Yet for some reason people don't find loudness and smellyness annoying if it's a baby animal. Which doesn't make sense, that you forgive other species for the same traits that you hate your own species' infants for.
world renowned whogivesafuckologist
retired moderator
#7 Old 21st Jul 2010 at 3:49 PM
The cry of a human infant is made so that you cannot ignore it. No matter how hard you try, it will still stab you in the brain until you find a way to shut the kid up. You can ignore a kitten mewing at you - even a puppy whining. Good luck trying to ignore a baby screaming in the same room.

They are a LOT louder, a lot smellier, and a hell of a lot more trouble than any animal. They take ages to mature (even a 3 month old kitten or puppy can go where you want them to - you have to keep changing diapers till they're 2 or more for humans), and a 6 month old cat can communicate to you their needs a hell of a lot better than a 6 month old child. And human babies have thumbs - which means from the moment they can get around on their own, they're into -everything-, and at least as destructive as a cat or dog, if not more so. Cats and dogs usually don't decorate your expensive new LCD tv with crayon.

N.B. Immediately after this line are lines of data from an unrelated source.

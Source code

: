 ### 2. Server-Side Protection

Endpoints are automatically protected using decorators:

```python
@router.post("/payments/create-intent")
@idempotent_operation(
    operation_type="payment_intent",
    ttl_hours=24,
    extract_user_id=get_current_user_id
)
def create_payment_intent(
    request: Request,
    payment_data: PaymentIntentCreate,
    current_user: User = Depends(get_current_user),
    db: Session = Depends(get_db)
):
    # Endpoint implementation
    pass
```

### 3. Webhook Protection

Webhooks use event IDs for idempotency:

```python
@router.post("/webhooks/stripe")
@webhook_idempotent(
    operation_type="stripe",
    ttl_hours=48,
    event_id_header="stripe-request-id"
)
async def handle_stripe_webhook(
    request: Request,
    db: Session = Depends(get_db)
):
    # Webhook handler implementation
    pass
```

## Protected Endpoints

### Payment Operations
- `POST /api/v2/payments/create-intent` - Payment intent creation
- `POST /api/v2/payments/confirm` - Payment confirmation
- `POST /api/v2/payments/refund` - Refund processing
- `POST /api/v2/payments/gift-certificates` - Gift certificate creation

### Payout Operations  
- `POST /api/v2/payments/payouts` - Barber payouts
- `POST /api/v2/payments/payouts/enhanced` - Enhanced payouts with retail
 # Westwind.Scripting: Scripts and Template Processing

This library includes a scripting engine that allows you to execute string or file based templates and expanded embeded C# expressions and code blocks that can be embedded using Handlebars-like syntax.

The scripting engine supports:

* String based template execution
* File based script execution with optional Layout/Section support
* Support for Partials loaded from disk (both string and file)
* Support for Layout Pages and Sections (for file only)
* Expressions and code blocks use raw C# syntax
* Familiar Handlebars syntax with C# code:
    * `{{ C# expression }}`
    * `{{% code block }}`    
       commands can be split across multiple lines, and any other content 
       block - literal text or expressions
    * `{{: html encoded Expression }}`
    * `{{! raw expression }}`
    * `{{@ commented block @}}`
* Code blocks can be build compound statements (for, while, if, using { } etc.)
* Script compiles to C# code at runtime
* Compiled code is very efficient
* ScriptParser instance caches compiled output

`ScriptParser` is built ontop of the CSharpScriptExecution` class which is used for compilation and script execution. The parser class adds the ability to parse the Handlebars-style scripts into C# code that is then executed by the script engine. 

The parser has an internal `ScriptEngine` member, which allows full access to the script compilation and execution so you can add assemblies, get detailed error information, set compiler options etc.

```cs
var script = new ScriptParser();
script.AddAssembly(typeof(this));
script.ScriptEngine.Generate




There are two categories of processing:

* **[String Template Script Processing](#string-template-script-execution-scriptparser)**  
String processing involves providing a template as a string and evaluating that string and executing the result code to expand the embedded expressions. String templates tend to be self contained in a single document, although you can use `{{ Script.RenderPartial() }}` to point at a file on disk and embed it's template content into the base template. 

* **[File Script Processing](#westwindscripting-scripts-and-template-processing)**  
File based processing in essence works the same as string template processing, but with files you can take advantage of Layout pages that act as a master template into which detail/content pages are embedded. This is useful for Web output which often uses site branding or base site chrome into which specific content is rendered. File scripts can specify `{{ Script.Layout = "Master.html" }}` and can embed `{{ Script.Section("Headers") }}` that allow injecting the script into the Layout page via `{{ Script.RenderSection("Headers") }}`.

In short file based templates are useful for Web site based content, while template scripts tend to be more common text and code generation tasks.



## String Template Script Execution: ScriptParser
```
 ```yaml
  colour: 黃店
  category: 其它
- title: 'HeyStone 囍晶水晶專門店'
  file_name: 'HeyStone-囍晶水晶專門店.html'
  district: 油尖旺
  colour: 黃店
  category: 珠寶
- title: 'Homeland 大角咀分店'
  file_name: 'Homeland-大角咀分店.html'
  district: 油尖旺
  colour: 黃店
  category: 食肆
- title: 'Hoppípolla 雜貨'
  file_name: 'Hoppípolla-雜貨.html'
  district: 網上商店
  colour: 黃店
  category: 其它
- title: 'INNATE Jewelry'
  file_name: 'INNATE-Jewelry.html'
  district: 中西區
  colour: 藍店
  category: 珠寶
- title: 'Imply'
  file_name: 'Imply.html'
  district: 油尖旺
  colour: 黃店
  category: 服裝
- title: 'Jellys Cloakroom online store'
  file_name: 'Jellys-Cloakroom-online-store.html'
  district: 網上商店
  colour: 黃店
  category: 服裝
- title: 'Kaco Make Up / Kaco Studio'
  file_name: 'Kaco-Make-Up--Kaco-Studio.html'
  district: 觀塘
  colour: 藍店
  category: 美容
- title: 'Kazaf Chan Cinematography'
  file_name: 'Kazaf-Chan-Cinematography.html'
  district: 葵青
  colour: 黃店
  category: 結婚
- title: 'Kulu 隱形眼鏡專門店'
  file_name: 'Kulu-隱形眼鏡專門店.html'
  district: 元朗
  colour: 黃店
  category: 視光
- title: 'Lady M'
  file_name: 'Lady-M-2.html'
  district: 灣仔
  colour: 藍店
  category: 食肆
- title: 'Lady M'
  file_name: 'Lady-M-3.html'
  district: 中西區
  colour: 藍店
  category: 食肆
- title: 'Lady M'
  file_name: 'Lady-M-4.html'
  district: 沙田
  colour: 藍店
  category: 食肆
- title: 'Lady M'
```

Puppies and kittens are a lot easier - and a lot more trainable from an early age (yes, even cats) than humans. They also maintain a look which we perceive as "cuteness" (large eye-to-head ratio, large head-to-body ratio) for longer, proportionally, and they're playful right away. And usually they don't have temper tantrums.

Nobody is obligated to like children. Or animals. I think saying it's a sign of immaturity is just your personal bias, and rather closed-minded. People have personal likes and dislikes and preferences - there are plenty of intelligent, mature, adult professionals who simply don't want to have kids because they don't like them, have no use for them, and don't see the point - they may have pets instead, but, then, you can leave your 1 year old dog or cat alone for the day when you go to work - can't really do that with a baby. Well. You can, but it's frowned upon. :P

It took a long time for my desire for kids to kick in - mostly it was that I hadn't been around any -good- kids. Then I got to spend a summer with my sister's twin 2 year olds and I realized that yeah, they're horribly annoying, but they're also really cool, and come up with some hilarious and imaginative stuff. And the interaction you can have with a child is amazing - explaining to them about the world, filling their heads with ideas and nonsense... doesn't stop me from sometimes wishing I could trade my kid for a puppy, but really... trying to compare human children and animal children is just silly. They're both immature examples of their own -wildly different- species. The only real similarity is their youth and "cuteness".
Mad Poster
#8 Old 21st Jul 2010 at 3:58 PM
I don't really like children and babies, I certainly don't hate them and can admit that they can be cute sometimes, but ultimately they're just not for me. Dogs on the other hand, I love. They're so lovely and friendly and happy all the time. A friend of mine had a baby at about the same time another friend bought a puppy. I cooed waaay more over the puppy than the baby.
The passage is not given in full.